Paul was onto something when he greeted the Ephesians with the blessing we have heard this morning. The love of adopted children mimics God's love for us. What could be more powerful than that?

He destined us for adoption as his children through Jesus Christ, according to the good pleasure of his will, to the praise of his glorious grace that he freely bestowed on us in the Beloved.

Understanding the mystery of God’s will

With all wisdom and insight he has made known to us the mystery of his will, according to his good pleasure that he set forth in Christ, as a plan for the fullness of time, to gather up all things in him, things in heaven and things on earth.

Reading this letter to the Ephesians invites us to see ourselves in a new perspective. As if the backdrop to a selfie taken of us with our camera revealed the entire universe and the night sky, filled with galaxies and dark matter, black holes and magnificent nebulae. We are a part of a plan that is awesome in the extreme.

God made us a part of that plan.

But I am with Paul when he says that God has a plan for the fullness of time and that all things will be gathered up in him.

Paul is painting a picture of God's people in the letter to the Ephesians.

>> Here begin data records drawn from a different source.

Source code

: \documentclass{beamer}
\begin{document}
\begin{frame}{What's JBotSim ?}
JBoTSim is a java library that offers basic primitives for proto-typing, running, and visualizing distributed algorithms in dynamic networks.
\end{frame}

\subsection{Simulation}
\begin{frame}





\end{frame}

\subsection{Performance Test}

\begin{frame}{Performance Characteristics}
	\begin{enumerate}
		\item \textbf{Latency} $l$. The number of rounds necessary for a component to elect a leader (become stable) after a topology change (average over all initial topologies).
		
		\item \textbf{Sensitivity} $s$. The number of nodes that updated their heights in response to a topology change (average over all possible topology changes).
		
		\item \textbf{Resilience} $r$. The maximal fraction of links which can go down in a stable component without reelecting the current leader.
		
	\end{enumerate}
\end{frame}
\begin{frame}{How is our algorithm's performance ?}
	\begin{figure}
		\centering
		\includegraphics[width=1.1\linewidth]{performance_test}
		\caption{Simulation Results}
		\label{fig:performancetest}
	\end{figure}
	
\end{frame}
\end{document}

  • adoption into God's family
  • redemption through blood -- blood of sacrifice and blood that binds family together
  • we set our hope on Christ and that truly makes all things possible
  • marked with the seal of the Holy Spirit and that empowers our often timid movement forward

What does this letter to the Ephesians tell us about the life we are living today?

There is certainly the evocative invitation into a life of holiness in the family of God. There is also a biting indictment of the ways we fall short of "fullness of time" which God has planned for us.

The letter will go on beyond today's reading and evoke a unity fashioned from our differences and diversity. Paul's words in this letter plead with us as God's adopted children to see unity in the world's variety, the rich and even more in the poor, in the splendid variety of colors, shapes, and abilities of God's family, in the richness of the gifts God has laid before us.

We will hear in chapter 3 about all the gifts that have been prepared and given to us for the purpose of mission. They are not for our comfort or convenience. They are for leading those who do not know the richness of God's diverse family into the awareness and knowledge of God's glory.

As we listen to these words throughout the rest of the summer, I urge you to hold tenaciously to an awareness of the majesty and glory of what is being put before you.

Like you, I have expected to find glimpses of glory in the church at Christmas or at Easter. I have had to cultivate seeing glory in the ordinary of our every day lives.

Paul urges us to expand our vision, to widen our sense of engagement with the world. What is at stake is God's cultivation of the garden beyond our imagining.

And we are a part of it. Don't bow your heads in retreat. But stand at the energy emanating from the divine source. Be ready to take a stand, to make a change, to love another who grieves or suffers.

We have been marked with the seal of the promised Holy Spirit. Our hope is based on God's promise of redemption and incorporation into his family. It is a multi-colored family and most of it doesn't look or act like us. But it is all for the praise of God's glory.